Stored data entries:

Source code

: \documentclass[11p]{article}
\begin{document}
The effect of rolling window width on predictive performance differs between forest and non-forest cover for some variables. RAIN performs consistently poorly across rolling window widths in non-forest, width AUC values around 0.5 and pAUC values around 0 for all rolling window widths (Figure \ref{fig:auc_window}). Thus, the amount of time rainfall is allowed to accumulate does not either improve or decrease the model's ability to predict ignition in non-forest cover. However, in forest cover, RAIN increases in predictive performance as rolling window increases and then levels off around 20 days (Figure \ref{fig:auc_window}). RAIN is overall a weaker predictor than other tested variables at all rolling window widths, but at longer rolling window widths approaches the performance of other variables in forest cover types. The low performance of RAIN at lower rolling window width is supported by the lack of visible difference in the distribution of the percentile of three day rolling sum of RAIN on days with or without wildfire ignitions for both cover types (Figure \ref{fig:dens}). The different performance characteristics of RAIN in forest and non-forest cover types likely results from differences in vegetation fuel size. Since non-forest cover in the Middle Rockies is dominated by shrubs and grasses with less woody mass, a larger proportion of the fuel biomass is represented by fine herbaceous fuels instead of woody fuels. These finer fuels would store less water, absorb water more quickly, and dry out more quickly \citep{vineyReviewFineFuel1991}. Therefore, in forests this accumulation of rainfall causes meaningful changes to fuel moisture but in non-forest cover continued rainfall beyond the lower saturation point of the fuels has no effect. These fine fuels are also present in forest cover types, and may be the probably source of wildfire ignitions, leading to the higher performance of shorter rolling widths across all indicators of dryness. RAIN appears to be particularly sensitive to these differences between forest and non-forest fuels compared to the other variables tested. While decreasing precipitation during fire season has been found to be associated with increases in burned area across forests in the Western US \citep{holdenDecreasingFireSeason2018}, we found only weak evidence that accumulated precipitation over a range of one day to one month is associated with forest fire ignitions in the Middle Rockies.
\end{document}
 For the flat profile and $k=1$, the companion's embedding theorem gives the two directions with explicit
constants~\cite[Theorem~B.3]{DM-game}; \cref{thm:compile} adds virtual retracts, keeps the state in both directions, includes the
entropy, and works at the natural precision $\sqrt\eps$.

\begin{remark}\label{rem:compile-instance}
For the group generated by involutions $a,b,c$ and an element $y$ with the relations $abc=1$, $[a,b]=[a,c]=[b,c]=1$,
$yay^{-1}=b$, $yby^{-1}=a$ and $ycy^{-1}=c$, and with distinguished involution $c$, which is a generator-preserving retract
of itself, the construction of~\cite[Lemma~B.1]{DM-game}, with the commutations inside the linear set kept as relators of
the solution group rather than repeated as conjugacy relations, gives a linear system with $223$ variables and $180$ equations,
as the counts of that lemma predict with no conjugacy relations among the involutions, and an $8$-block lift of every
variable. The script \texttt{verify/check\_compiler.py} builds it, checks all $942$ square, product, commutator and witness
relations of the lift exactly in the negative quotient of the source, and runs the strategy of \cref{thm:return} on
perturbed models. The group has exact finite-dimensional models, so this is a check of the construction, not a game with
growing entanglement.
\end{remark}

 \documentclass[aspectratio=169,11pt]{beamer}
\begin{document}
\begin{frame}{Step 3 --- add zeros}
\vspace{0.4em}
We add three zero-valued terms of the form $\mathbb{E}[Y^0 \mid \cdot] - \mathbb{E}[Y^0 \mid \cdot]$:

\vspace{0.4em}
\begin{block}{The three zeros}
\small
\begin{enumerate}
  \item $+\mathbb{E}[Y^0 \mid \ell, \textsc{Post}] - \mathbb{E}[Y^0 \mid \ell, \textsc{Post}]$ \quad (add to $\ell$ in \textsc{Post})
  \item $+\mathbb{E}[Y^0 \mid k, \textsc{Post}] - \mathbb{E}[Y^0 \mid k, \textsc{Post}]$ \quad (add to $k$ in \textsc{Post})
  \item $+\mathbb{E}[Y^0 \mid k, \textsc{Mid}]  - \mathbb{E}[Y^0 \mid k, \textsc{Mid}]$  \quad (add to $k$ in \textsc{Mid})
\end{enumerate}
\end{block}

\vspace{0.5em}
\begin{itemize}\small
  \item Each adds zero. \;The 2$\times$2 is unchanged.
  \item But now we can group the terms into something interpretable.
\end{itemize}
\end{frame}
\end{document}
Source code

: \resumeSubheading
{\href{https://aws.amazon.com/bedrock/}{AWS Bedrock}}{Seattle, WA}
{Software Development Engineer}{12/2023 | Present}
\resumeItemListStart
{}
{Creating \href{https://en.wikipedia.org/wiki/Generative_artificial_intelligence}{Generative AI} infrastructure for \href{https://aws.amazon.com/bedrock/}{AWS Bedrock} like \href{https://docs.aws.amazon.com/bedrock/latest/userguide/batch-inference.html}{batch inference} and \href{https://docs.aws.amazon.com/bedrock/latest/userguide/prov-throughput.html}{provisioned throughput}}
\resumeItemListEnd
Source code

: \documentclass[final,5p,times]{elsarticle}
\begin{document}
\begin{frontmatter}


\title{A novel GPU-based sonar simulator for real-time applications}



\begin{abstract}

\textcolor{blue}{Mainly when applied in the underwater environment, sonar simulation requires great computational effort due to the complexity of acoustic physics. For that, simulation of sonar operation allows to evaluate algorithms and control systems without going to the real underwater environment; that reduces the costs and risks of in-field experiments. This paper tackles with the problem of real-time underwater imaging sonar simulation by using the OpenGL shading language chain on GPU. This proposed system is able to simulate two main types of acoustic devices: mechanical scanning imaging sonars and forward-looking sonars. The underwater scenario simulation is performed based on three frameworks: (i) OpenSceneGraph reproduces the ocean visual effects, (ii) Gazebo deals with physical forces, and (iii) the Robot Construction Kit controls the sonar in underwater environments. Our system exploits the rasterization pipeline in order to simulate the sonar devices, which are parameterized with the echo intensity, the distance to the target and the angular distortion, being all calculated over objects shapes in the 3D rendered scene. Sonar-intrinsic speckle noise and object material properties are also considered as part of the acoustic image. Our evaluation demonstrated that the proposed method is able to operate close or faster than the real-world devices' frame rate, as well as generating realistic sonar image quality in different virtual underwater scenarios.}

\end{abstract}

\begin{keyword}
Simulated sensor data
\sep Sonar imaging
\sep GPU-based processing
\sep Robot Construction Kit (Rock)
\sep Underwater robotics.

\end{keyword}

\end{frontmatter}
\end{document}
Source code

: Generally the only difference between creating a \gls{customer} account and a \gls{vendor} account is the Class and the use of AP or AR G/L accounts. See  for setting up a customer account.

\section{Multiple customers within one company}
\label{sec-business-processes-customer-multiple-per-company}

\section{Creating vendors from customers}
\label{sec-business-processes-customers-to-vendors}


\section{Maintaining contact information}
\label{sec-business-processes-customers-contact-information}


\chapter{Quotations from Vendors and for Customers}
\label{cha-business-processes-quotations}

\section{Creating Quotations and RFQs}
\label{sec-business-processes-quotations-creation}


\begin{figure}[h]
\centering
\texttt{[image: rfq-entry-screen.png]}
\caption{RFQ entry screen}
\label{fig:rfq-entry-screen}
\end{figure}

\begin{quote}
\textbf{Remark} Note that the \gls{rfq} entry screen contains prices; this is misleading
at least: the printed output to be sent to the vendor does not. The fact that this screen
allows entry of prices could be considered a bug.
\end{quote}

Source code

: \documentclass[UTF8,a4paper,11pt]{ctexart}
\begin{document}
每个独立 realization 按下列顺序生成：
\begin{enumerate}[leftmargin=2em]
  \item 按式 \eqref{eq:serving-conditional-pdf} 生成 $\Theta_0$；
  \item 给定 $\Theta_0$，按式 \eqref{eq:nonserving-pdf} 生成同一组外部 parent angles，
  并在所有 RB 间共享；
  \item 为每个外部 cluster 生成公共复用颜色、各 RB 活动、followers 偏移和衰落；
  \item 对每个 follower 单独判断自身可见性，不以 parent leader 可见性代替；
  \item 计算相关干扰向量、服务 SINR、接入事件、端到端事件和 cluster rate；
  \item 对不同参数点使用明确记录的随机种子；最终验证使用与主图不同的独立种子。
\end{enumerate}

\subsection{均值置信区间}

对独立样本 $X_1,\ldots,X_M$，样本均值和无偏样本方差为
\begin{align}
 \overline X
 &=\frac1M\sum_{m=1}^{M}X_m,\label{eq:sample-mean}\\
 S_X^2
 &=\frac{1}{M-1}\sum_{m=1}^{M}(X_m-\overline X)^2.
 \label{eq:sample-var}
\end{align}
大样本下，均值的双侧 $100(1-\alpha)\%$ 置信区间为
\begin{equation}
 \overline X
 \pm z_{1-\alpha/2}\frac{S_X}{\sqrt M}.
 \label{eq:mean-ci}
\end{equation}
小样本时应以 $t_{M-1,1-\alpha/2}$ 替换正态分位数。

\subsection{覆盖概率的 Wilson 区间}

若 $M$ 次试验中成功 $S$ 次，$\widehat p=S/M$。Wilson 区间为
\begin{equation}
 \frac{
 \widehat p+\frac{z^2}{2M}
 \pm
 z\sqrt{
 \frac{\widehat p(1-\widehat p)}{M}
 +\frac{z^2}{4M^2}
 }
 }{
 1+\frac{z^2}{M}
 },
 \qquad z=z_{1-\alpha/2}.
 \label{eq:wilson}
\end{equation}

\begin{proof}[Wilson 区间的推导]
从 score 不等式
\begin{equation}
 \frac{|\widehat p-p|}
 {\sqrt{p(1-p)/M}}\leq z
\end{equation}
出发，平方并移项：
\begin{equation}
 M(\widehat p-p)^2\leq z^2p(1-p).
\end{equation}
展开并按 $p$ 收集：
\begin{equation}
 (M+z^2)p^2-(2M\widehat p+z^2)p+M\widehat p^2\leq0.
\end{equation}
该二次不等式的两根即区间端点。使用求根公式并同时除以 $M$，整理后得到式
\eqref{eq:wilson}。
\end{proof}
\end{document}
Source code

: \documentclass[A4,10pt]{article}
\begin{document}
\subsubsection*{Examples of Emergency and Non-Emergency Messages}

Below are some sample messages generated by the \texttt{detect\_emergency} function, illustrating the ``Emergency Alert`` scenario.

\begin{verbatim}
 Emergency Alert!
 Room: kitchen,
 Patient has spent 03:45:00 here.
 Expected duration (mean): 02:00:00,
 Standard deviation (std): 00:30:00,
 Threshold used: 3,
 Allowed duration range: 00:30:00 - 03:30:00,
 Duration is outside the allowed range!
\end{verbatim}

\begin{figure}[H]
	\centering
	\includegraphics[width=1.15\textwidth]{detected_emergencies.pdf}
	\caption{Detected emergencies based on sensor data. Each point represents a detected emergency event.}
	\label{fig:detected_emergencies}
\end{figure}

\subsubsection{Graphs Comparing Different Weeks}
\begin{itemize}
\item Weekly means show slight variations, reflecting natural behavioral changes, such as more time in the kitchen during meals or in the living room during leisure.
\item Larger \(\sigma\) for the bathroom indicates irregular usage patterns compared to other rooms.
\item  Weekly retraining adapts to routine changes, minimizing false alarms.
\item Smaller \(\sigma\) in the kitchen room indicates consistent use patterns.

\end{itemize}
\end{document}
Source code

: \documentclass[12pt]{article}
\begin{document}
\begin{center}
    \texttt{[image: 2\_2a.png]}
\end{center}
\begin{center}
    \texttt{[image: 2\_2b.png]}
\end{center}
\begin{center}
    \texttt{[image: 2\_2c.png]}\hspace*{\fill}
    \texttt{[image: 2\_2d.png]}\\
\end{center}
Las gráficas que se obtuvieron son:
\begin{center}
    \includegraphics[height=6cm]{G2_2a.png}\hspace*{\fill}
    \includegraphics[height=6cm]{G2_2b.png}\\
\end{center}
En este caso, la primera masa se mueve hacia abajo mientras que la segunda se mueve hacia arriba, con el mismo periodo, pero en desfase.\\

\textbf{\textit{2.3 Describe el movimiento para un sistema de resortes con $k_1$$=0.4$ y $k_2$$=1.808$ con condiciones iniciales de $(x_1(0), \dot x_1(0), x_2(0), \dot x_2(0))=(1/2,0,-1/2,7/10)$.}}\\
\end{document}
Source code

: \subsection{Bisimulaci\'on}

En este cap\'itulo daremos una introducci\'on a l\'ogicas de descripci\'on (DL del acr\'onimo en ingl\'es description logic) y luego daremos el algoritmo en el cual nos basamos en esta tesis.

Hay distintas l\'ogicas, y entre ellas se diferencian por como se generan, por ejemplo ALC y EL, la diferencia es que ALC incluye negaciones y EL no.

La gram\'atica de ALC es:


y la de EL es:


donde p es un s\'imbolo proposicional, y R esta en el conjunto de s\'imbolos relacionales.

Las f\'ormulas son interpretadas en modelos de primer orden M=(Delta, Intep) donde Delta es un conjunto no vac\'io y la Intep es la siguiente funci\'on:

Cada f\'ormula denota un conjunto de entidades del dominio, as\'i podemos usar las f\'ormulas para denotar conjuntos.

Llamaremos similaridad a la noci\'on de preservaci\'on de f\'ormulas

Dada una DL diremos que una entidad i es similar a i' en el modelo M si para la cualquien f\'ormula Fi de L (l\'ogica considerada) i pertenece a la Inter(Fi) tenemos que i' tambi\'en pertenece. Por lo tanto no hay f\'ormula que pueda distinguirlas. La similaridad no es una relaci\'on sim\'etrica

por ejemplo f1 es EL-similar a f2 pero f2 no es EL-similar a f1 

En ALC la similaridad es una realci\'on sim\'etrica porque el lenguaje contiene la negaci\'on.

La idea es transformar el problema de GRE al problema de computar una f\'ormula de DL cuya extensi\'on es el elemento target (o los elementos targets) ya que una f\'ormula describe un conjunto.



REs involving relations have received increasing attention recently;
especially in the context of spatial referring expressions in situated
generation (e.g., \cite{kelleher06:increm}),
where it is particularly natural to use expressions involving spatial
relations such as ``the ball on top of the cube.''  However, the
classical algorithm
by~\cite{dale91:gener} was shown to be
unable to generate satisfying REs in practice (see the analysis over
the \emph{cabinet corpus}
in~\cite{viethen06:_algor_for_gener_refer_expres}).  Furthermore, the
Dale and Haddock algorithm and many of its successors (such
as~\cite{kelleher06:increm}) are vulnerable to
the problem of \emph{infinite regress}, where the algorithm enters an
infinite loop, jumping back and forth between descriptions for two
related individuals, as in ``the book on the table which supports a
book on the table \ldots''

• **Assignment**
Copy the lines from the entries above in which the word "book" appears.

• **Output of the exercise**
related individuals, as in ``the book on the table which supports a
book on the table \ldots''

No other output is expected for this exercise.